DoC Private Cloud: Staff Working Group Open Meeting: 25th April 2012
A wider group of DoC staff met up in room 418 on the 25th April 2012, to further discuss the proposed DoC private cloud. These comprise some notes made by LDK and DCW.
SUSAN introduced the meeting, PJM chaired it.

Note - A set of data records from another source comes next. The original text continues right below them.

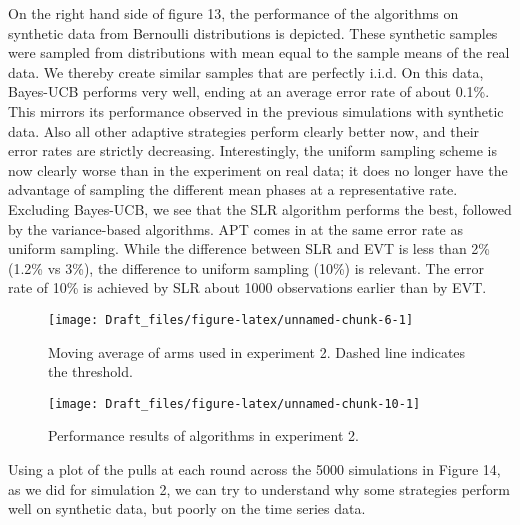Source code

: \documentclass[11pt,]{article}
\begin{document}
On the right hand side of figure 13, the performance of the algorithms
on synthetic data from Bernoulli distributions is depicted. These
synthetic samples were sampled from distributions with mean equal to the
sample means of the real data. We thereby create similar samples that
are perfectly i.i.d. On this data, Bayes-UCB performs very well, ending
at an average error rate of about 0.1\%. This mirrors its performance
observed in the previous simulations with synthetic data. Also all other
adaptive strategies perform clearly better now, and their error rates
are strictly decreasing. Interestingly, the uniform sampling scheme is
now clearly worse than in the experiment on real data; it does no longer
have the advantage of sampling the different mean phases at a
representative rate. Excluding Bayes-UCB, we see that the SLR algorithm
performs the best, followed by the variance-based algorithms. APT comes
in at the same error rate as uniform sampling. While the difference
between SLR and EVT is less than 2\% (1.2\% vs 3\%), the difference to
uniform sampling (10\%) is relevant. The error rate of 10\% is achieved
by SLR about 1000 observations earlier than by EVT.

\begin{figure}

{\centering \texttt{[image: Draft\_files/figure-latex/unnamed-chunk-6-1]} 

}

\caption{Moving average of arms used in experiment 2. Dashed line indicates the threshold.}\label{fig:unnamed-chunk-6}
\end{figure}

\begin{figure}

{\centering \texttt{[image: Draft\_files/figure-latex/unnamed-chunk-10-1]} 

}

\caption{Performance results of algorithms in experiment 2.}\label{fig:unnamed-chunk-10}
\end{figure}

Using a plot of the pulls at each round across the 5000 simulations in
Figure 14, as we did for simulation 2, we can try to understand why some
strategies perform well on synthetic data, but poorly on the time series
data.
\end{document}
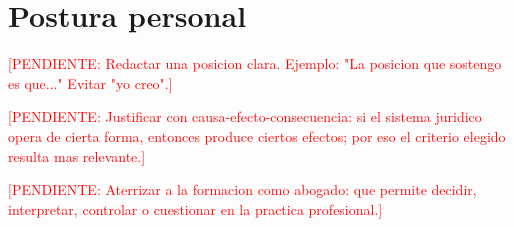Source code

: \documentclass[
	spanish,
	letterpaper, oneside
]{article}
\newcommand{\pendiente}[1]{\textcolor{red}{[PENDIENTE: #1]}}
\begin{document}
%
%

\section{Postura personal}

\pendiente{Redactar una posicion clara. Ejemplo: "La posicion que sostengo es que..." Evitar "yo creo".}

\pendiente{Justificar con causa-efecto-consecuencia: si el sistema juridico opera de cierta forma, entonces produce ciertos efectos; por eso el criterio elegido resulta mas relevante.}

\pendiente{Aterrizar a la formacion como abogado: que permite decidir, interpretar, controlar o cuestionar en la practica profesional.}

%
\end{document}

Steve Muggleton (SHM), Emil Lupu (ECL1), Peter Pietzuch (PRP), Iain Phillips (ICCP), Alex Wolf (ALW), Abbas Edalat (AE), Crisitian Cadar (CRISTIC), Tristan Allwood (TORA), Alistair Donaldson (AFD), Nobuko Yoshida (YOSHIDA), John Darlington (JD), Tony Field (AJF), Sophia Drossopolou (SCD), Jeremy Cohen (JHC02), Brian Fuchs (BFUCHS), Jeff Kramer (JK), Paul Kelly (PHJK), Philippa Gardner (PG), Petr Hosek (PH1310), Berc Rustem (BR), Natasa Przulj (NATASA), Francesca Toni (FT), Daniel Rueckert (DR), Julie McCann (JAMM), Anne O'Neill (AON), Duncan White (DCW), Giuseppe Mazza (GMAZZA), Lloyd Kamara (LDK).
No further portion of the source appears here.